Another related problem with the current transactional model is that it does not provide a mechanism to run a secondary transaction on the thread of execution of another transaction which might encounter intents (of the parent transaction or of another transaction which might be blocked on the parents). This is a critical component of the proposed scheme for providing transactional schema changes. It is important to enable changes to the database for the purpose of coordinating with concurrent transactions but allowing the parent to avoid interacting with changing keys in order to retain its serializable view of the database.
Describe the solution you'd like
The proposal is that we create a new type of transaction, a child transaction to join the existing two types of transactions, root transactions and leaf transactions.
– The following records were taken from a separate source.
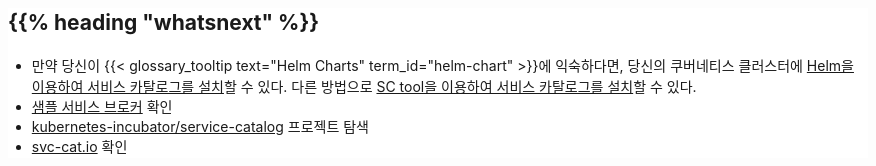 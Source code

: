 


## {{% heading "whatsnext" %}}

* 만약 당신이 {{< glossary_tooltip text="Helm Charts" term_id="helm-chart" >}}에 익숙하다면, 당신의 쿠버네티스 클러스터에 [Helm을 이용하여 서비스 카탈로그를 설치](/docs/tasks/service-catalog/install-service-catalog-using-helm/)할 수 있다. 다른 방법으로 [SC tool을 이용하여 서비스 카탈로그를 설치](/docs/tasks/service-catalog/install-service-catalog-using-sc/)할 수 있다.
* [샘플 서비스 브로커](https://github.com/openservicebrokerapi/servicebroker/blob/master/gettingStarted.md#sample-service-brokers) 확인
* [kubernetes-incubator/service-catalog](https://github.com/kubernetes-incubator/service-catalog) 프로젝트 탐색
* [svc-cat.io](https://svc-cat.io/docs/) 확인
A child transaction is an independent read-write transaction that refers to a parent transaction at a given sequence and snapshot. For the purpose of deadlock detection, the parent will be seen as being blocked on the child (more details below). The child transaction will read written values of the parent as though it were the parent transaction.
Implementation details
The child transaction will have a new field in its enginepb.TxnMeta. Child transactions may create their own child transactions. In that case, the TxnMeta.Parent.Parent will be not nil. This will effectively form a linked-list of parents. We do not intend for the depth to get very deep.
// Parent, if non-nil, represents the parent of this transaction ...
Parent *TxnMeta
When the MVCC code encounters an intent it will check if it refers to a parent (recursively).
Deadlock breaking during lease acquisition
A goal of this work should be to cleanup the hacks introduced in #46170 and #46384 which use priority high to push a deadlock caused by lease acquisition blocking on an earlier epoch or rolled back sequence number. Unfortunately, this isn't that simple! The problem is that today we use a single-flight group to coalesce lease acquisition. We have no way to represent the dependency on that singleflight in our distributed deadlock detection.